Einen Halbstock höher gibt es kein Internet, hier regieren die tradierten Regeln des Kupferdrucks und große Achtsamkeit. Wolfgang Schön weiß genau, wo seine Musterkarten und Werkzeuge liegen. Dazwischen stehen majestästisch schwere, schwarze Druckerpressen. Sie zählen zum Inventar, seit es die Firma gibt und sind per Hand zu bedienen. „Ich habe keine einzige elektrische Maschine“, sagt Schön stolz. „Hier werden Visitkarten und Bilddrucke gedruckt wie zu Albrecht Dürers Zeiten.“ Hier wird jedem Gegenstand seine Eigenart und Geschichte zugestanden, genauso wie jeder sich hier von den Musterbüchern voller Karten inspirieren lässt, um dann seine ganz individuellen Vorstellungen zu äußern. Ärzte, Diplomaten, Künstler, Politiker, Rechtsanwälte: Die Klientel ist erlesen, die Karten werden mach Berufsgruppen sortiert verwahrt. Wolfgang Schön schlägt ein Buch auf dem Tisch auf: Eine fein akkordierte Vielfalt an Typografien, Papieren und Formaten tritt zu Tage und mit ihnen eine kleine Kulturgeschichte der Gesellschaft: Bundespräsident Dr. Adolf Schärf, Franz Jonas, Dr. Franz König, DDr. H.c. Ing. Leopold Figl, André Heller und viele weitere Namen lesen sich wie ein „Who is who“ der österreichischen Zeitgeschichte. Bruno Kreisky hat nicht nur die Visitkarte, sondern auch Kuverts, Briefpapiere und Einladungskarten beauftragt. Ein Mann von Welt, der das „vornehmste Druckverfahren für den kulturbewussten Personenkreis“ zu schätzen wusste.
„Früher ist fast ganz Österreich her gekommen“, erinnert sich Wolfgang Schön. „Da gab es noch Papierhandlungen, die uns Kunden schickten. Aber die sind auch fast alle ausgestorben, wer schreibt heute schon einen Brief?“ Nach dem Krieg war ein Format von 9 mal 5 cm für Damen, 10 mal 6 cm für Herren en vogue. Außerdem waren Schriftzüge wie „Herr und Frau Dipl. Ing. Adolf Kretschmer“ völlig normal, selbst eine handschriftlich durchgestrichene Ehefrau findet sich im Visitkarten-Archiv. Die Frau als Anhängsel.
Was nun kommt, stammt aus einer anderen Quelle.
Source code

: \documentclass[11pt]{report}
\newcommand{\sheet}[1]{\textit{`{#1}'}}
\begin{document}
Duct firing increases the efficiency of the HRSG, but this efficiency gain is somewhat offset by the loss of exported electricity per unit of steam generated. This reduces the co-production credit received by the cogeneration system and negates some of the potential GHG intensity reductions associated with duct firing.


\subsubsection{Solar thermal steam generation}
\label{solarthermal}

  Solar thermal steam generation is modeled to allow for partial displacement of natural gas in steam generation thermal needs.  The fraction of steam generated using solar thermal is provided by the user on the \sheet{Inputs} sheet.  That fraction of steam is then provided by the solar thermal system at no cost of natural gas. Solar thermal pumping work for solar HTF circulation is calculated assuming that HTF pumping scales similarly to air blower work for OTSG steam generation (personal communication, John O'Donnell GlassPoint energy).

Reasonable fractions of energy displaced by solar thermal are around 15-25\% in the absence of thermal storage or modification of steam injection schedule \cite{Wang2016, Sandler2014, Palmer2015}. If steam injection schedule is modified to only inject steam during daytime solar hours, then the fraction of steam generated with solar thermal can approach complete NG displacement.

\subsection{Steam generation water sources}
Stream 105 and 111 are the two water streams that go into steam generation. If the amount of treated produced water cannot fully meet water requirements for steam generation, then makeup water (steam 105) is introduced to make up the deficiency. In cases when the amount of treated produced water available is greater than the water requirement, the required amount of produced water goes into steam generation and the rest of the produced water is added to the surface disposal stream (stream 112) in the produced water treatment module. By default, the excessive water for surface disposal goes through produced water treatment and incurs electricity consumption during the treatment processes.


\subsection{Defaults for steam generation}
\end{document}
Bemerkenswert aus heutiger Sicht: arglos verewigten Bankdirektoren, Politiker und andere Prominente neben den offiziellen auch private Adressen und Telefonnummern per Kupferdruck. „Das ist heute undenkbar“, so Schön. Bei denen, die das vornehmste Druckverfahren noch zu schätzen wissen, geht der Trend derzeit in Richtung Zurückhaltung: Ein Name, sonst nichts. Dieser schlägt übrigens je nach Schrift mit je drei oder fünf Euro pro Buchstabe zu Buche. Dazu kommen acht Euro für Kupferplatte. Für hundert handgedruckte Visitkarten verrechnet Schön 142 Euro ohne Mehrwertssteuer. Fast nichts für so viel Kultur.
Wolfgang Schön liebt seine Arbeit. Von Montag bis Donnerstag steht er von 05:30 bis 15:00 und freitags von 05:30 bis 11:30 in seiner Kunstanstalt. Er ist kein Mann des Marketing, er vertraut auf Mundpropaganda und die Qualität seiner einmaligen, Stück für Stück handgefertigten Drucksorten. Karten, Briefe, Kuverts,Visitkarten. Über zwanzig metallene Schriftschabonen mit unterschiedlichen Typen – enge, weite, römische, Druckschriften, Handschriften, Schreibschriften, Blockschriften mit oder ohne Schraffur – hat Schön auf seinem Arbeitsplatz am Fenster in einem Karton liegen. Diese werden mit dem Pantografen auf exakt die Größe verkleinert, die sich der Kunde wünscht und so gesetzt, wie es am besten aussieht. Für jedes Wort tüftelt Schön den richtigen Abstand aus, dann reinigt er die Kupferplatte, asphaltiert sie, wärmt sie an, überträgt den Schriftzug spiegelverkehrt per Pantograf, ätzt die Platte leicht mit Eisen III Chlorit und sticht. Der letzte Schliff erfolgt dann mit Stichel, Nadel, Schaber, Polierstahl, Feile und Schleifpapier. Wenn die Platte perfekt ist, mischt Schön die Farbe mit Leinöl und Trockenstoff ab, bis Konsistenz und Farbton exakt passen: ein dunkles Grau. Das wird mit einem kleinen Baumwollknäuel in die eingekerbten Vertiefungen gerieben, mit Handballen und Kreide perfektioniert und endlich gedruckt. Jede Platte ist anders, jede braucht unterschiedlich viel Farbe. Wenn alle Stricke reißen, lassen sich Fehler oder Änderungswünsche auch wieder aus der Platte ausschleifen, klopfen und neu stechen. Als sehr hilfreich erwies sich diese Fertigkeit, als vor ein paar Jahren die Telefonnummern um eine Stelle verlängert wurden: Da sass Schön wochenlang und korrigierte die Kupferplatten seiner Kundschaft. Das ist echte Nachhaltigkeit.